**** Study material ****

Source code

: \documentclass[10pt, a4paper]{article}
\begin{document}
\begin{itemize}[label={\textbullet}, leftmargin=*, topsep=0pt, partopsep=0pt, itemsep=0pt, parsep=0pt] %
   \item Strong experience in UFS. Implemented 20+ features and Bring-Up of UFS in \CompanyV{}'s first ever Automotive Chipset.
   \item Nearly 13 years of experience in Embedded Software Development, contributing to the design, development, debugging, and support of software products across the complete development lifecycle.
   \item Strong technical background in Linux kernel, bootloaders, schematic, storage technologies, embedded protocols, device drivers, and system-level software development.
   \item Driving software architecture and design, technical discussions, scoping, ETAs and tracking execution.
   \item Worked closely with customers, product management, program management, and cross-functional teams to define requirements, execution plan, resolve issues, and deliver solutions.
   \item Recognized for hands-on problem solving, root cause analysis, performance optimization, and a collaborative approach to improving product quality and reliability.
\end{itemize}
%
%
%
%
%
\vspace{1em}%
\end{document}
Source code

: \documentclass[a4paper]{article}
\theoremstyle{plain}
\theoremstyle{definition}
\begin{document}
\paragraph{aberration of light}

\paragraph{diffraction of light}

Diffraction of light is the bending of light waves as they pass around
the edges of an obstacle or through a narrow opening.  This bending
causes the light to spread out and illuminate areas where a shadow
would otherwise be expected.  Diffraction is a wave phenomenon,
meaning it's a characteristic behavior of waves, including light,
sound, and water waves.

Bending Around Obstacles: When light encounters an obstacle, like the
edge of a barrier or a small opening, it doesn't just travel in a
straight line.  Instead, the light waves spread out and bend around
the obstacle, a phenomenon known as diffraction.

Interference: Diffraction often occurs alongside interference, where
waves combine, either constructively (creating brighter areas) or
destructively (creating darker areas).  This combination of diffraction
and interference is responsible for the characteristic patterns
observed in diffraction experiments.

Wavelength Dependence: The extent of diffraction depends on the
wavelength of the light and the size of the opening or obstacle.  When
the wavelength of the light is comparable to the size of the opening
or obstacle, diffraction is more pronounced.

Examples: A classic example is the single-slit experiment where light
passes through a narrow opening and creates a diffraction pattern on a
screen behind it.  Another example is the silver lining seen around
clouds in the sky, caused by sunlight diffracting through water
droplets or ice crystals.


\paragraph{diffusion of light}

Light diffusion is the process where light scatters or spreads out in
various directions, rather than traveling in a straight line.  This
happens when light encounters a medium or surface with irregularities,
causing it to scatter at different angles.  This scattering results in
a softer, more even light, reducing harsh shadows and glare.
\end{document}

****
**** Study material ****

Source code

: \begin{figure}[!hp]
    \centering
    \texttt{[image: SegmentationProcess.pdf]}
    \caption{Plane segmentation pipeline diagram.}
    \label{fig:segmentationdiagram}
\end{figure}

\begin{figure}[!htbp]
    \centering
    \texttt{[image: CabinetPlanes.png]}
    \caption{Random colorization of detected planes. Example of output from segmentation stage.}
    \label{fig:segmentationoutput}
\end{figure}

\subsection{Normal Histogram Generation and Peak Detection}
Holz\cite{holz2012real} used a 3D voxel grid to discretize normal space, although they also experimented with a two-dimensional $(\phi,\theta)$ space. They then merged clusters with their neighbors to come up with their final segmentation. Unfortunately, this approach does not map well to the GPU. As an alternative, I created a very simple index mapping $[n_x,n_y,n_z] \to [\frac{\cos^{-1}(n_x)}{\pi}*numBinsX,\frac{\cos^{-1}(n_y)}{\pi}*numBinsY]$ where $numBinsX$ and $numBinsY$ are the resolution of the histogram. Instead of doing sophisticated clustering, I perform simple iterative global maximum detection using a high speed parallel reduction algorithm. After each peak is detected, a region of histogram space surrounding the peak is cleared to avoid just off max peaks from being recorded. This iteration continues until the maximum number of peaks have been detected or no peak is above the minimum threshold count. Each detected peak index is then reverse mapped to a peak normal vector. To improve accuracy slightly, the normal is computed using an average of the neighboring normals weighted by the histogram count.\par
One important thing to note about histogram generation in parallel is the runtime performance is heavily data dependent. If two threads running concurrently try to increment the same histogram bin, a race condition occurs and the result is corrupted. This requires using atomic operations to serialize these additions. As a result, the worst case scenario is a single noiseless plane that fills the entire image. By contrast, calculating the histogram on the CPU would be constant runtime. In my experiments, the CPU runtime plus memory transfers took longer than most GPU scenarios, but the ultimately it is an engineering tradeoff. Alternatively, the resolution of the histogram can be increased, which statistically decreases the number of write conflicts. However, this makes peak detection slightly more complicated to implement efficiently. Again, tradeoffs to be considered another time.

****
**** Study material ****

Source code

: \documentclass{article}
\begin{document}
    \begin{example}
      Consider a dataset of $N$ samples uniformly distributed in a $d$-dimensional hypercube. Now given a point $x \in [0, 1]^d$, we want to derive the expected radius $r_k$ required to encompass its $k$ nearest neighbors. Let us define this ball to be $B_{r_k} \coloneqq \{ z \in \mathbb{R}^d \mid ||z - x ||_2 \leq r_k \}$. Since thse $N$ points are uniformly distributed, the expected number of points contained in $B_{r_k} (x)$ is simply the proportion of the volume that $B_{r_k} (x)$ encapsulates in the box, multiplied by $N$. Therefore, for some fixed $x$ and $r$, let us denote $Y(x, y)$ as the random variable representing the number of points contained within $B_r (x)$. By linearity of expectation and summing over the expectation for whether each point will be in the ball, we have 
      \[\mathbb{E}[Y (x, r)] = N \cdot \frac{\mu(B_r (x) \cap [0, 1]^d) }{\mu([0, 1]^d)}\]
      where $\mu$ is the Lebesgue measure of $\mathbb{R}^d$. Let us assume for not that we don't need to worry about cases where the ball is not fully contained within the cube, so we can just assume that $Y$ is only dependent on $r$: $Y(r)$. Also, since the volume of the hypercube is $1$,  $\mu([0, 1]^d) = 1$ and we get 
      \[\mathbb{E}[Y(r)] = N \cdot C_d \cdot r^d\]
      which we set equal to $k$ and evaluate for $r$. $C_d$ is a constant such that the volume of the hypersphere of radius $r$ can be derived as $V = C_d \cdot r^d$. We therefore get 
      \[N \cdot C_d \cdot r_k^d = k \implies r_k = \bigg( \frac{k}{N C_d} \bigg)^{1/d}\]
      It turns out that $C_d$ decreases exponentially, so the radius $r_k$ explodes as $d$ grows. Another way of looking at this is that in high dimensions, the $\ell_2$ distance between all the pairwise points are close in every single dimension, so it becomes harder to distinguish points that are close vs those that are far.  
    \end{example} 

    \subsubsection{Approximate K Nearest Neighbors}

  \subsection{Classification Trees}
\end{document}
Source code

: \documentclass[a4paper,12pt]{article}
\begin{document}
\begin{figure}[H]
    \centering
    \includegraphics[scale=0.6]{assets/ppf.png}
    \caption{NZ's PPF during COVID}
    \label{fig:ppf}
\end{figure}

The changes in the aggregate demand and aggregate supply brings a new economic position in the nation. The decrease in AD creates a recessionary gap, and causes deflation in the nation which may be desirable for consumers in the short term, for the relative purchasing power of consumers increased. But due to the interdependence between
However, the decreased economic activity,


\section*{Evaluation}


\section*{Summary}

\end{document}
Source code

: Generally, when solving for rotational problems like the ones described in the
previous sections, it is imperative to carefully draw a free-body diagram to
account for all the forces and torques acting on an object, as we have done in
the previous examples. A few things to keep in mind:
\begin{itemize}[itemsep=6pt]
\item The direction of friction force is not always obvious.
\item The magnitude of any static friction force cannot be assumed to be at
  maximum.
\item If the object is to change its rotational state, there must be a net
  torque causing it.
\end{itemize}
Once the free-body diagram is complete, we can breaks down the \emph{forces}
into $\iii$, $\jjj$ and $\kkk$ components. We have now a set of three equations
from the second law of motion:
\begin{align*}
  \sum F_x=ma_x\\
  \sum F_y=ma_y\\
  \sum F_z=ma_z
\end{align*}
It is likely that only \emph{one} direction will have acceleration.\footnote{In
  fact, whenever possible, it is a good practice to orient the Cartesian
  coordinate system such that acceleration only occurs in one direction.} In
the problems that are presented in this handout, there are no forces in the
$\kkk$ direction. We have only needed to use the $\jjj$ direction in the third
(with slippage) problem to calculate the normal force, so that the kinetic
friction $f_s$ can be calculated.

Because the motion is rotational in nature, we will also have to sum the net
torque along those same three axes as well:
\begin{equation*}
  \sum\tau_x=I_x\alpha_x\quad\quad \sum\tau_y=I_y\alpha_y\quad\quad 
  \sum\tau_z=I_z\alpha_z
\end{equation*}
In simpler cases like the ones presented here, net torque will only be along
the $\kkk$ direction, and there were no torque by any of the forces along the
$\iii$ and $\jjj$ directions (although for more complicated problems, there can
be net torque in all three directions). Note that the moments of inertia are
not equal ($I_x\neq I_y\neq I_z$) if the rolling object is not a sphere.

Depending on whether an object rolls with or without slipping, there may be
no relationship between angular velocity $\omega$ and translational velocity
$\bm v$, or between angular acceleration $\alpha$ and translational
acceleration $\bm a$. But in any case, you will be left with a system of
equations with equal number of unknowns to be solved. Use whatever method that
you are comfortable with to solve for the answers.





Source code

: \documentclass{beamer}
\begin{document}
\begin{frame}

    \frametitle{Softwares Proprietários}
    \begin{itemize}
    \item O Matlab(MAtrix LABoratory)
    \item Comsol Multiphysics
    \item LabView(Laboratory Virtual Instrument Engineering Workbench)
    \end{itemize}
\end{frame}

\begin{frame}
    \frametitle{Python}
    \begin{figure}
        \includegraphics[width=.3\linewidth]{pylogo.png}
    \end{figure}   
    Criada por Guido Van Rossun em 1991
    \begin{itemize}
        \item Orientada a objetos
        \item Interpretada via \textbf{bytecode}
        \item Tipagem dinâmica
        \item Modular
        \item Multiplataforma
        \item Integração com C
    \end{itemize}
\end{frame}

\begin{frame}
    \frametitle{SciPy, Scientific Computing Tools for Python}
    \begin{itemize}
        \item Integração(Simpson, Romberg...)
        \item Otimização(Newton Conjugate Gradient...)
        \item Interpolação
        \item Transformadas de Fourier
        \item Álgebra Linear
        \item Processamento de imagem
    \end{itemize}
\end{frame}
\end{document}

****

What is required:
As listed above, the lines from the line with "Wavelength Dependence: The" to the line with "happens when light" are to be echoed exactly, with both ends included and nothing added.

Exercise solution:
Wavelength Dependence: The extent of diffraction depends on the
wavelength of the light and the size of the opening or obstacle.  When
the wavelength of the light is comparable to the size of the opening
or obstacle, diffraction is more pronounced.

Examples: A classic example is the single-slit experiment where light
passes through a narrow opening and creates a diffraction pattern on a
screen behind it.  Another example is the silver lining seen around
clouds in the sky, caused by sunlight diffracting through water
droplets or ice crystals.


\paragraph{diffusion of light}

Light diffusion is the process where light scatters or spreads out in
various directions, rather than traveling in a straight line.  This
happens when light encounters a medium or surface with irregularities,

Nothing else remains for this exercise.